With one finger pressed to his lips, I pulled him the rest of the way inside and closed the window behind us.

‘We have to be quiet, my aunt is in the next room,’ I said softly. ‘I can’t believe you’re here.’

He pushed his hair back from his face with both hands and stared at me. It was only a month since I last saw him but he already looked so much older. There was a shadow of stubble across his jaw, the threat of a beard I’d never seen before, and dark hollows under his eyes that made me want to pull himback into my arms and hold him there. But something about the grim set of his mouth and unreadable mixture of emotions in his green-grey eyes held me back.

‘I promised I’d come back.’ His voice was worn and dry. ‘Sorry it took a while.’

‘Kind of thought you’d forgotten about me,’ I said, lacing my words with an attempt at self-deprecating laughter. The attempt was a failure. Wyn looked at me as though I’d just said the sun was green and the moon was red.

‘Emily James, I’ve spent every second since I left trying to get back to you.’

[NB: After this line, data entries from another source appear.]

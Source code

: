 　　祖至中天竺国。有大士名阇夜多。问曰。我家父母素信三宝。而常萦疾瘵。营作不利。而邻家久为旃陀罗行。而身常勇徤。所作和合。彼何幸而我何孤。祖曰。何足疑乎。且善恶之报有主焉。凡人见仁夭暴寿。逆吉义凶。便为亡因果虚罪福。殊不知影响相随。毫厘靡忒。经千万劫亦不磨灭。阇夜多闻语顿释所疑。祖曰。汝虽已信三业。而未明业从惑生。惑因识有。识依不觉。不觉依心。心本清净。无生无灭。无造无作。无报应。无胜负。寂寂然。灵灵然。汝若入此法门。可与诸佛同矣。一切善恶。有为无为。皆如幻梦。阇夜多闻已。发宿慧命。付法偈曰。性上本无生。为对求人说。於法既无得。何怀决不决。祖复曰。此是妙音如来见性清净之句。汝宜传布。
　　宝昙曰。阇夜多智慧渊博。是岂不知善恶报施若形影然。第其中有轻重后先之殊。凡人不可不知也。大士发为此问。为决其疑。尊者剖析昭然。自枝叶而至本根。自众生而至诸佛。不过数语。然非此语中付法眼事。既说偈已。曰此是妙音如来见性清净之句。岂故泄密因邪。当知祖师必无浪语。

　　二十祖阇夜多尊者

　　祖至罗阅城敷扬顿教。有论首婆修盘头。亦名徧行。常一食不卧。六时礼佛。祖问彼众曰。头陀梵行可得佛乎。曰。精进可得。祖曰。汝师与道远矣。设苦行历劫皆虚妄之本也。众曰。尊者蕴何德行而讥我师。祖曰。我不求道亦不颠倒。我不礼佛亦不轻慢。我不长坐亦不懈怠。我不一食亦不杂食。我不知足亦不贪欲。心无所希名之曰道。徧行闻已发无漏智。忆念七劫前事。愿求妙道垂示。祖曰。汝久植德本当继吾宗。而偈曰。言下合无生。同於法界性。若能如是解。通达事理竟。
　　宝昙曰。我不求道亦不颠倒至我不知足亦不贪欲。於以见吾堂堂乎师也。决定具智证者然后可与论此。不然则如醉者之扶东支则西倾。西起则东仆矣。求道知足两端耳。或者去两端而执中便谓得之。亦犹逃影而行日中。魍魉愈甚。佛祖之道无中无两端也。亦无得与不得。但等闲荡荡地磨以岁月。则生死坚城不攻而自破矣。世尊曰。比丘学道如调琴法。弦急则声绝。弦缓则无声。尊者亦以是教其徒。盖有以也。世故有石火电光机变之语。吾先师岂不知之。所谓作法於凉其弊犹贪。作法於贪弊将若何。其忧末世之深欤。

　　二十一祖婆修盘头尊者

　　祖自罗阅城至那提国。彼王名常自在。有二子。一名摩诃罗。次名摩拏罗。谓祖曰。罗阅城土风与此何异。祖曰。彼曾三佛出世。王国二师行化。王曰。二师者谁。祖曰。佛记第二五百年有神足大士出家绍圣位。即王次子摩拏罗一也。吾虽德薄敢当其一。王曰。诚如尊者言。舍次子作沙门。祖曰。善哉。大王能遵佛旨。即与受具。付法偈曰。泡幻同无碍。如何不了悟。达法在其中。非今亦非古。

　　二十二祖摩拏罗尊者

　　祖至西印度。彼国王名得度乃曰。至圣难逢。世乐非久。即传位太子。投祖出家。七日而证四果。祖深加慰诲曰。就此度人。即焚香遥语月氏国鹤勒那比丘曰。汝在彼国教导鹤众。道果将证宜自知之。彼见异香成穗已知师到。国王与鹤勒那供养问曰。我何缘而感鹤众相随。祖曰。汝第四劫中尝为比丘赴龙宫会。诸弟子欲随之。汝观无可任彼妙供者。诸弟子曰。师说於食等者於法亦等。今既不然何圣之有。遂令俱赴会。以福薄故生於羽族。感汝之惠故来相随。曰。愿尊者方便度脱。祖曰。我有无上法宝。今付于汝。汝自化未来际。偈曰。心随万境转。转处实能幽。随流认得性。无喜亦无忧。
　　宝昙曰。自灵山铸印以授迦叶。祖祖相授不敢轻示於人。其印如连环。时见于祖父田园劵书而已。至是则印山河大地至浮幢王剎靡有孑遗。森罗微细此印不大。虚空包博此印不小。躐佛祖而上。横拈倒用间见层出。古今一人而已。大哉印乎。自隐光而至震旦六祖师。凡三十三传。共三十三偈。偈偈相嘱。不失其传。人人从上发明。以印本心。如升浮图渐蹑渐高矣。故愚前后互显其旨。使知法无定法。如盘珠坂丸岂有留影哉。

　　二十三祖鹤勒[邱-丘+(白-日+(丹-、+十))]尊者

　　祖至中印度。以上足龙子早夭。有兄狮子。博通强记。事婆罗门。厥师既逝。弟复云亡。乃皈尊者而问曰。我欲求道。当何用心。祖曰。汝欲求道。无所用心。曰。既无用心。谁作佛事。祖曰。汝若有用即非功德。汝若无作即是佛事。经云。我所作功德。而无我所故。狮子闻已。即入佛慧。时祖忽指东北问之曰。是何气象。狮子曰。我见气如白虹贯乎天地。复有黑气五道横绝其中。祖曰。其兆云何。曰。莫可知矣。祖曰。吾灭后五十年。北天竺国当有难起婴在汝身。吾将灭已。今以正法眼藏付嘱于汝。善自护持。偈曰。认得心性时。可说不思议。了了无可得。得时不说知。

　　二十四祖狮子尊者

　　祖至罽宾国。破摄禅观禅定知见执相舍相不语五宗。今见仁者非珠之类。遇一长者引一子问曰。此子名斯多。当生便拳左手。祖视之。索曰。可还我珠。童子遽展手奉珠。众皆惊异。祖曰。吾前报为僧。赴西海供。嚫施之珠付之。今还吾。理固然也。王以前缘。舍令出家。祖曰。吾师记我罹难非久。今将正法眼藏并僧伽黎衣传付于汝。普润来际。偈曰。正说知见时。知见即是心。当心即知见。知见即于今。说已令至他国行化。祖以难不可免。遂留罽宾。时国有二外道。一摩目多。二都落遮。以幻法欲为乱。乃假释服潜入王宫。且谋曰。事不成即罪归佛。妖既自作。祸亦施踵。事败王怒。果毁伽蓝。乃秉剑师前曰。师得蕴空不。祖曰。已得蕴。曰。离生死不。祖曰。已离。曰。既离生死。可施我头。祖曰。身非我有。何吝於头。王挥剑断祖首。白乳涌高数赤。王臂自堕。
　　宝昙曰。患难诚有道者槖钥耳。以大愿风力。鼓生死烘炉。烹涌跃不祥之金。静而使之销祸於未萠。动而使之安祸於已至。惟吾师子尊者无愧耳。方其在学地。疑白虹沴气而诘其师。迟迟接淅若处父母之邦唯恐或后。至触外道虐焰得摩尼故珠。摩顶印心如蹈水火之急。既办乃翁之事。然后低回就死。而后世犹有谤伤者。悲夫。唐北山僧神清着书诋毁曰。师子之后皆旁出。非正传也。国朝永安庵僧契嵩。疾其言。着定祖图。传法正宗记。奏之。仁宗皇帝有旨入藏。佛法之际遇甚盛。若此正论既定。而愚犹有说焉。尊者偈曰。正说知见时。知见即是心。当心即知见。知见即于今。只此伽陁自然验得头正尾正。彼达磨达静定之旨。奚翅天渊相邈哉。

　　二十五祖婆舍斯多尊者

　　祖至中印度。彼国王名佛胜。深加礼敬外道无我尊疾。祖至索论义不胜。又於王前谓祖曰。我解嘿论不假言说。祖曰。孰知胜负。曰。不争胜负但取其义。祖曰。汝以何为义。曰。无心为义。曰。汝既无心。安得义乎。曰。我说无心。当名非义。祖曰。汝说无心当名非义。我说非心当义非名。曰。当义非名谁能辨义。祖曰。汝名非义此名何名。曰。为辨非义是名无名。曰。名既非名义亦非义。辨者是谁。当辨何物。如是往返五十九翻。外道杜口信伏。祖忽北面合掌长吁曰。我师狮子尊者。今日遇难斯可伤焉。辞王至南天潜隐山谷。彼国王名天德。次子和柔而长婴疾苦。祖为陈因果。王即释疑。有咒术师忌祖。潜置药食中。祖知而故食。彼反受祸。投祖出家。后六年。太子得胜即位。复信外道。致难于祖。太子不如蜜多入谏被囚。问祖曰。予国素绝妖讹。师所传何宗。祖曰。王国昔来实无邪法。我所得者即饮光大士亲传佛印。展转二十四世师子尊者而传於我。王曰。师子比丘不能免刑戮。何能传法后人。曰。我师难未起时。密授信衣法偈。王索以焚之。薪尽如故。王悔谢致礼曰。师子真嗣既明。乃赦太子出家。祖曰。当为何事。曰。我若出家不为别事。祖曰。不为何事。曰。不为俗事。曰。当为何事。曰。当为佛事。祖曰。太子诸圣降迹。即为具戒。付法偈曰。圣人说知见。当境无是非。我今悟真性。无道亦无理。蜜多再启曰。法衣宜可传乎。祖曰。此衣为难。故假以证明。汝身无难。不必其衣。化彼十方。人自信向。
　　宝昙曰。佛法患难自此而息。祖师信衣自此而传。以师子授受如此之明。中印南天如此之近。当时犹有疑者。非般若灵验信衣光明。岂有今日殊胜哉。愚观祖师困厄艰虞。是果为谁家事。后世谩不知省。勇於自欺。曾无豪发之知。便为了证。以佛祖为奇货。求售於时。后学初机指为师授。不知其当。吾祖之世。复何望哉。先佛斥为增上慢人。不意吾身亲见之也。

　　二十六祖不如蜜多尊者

‘Where were you?’ I asked, quickly but quietly positioning a chair underneath the handle of my bedroom door. ‘It’s been weeks. I tried to text and call, I sent DMs—’

‘You wouldn’t believe me if I told you.’ He paced up and down in front of the window, occasionally throwing anxious glances at the closed shutters, as though someone might be watching, waiting. ‘I shouldn’t be here. All this crazy shit is going on and you’re the only damn thing I can think about. I shouldn’tbehere.’

He closed his red-rimmed eyes tightly then opened them again, almost surprised to see me still standing in front of him. ‘I don’t know what’s real anymore, Em. I don’t know what to believe or who to trust. I had to break out of my own home to get here, hitched all the way to Savannah. They’re already hunting me down, I know it.’

‘Who is they?’ I asked, confused, as he prowled around the room, his steps as soft as snowfall. ‘Wyn, look at me, tell me who’s looking for you? What happened?’

‘You won’t believe me,’ he said again. ‘I don’t believe me.’

‘You’d be surprised at what I might believe,’ I replied. ‘Remember what we said before? You can tell me anything, you can trust me.’

I felt a tremor in my fingertips and a swirling sensation in my belly as he rubbed a hand along his jaw, both feelings unexpected and neither completely within my control.

‘I guess it doesn’t matter, right?’ Wyn muttered, more to himself than to me. ‘Either I tell you and you send me away or I say nothing, my family finds me, and you never see me again anyway. Better to get it out.’

‘Would it help if I told you something crazy?’ I asked, suddenly desperate to close the distances between us, literal and metaphorical. ‘Because whatever you have to say, I know I have something even more bizarre to tell you.’

‘I don’t think that’s possible, Em.’ He raised his chin and looked me square in the eye. ‘Not unless you’re planning to tell me you’re a werewolf too.’

Thankfully, when I staggered backwards, my bed was close enough to catch me.

‘I told you,’ he said as my heart stuttered in my chest, pausing for far too long between each beat. ‘I said you wouldn’t believe me.’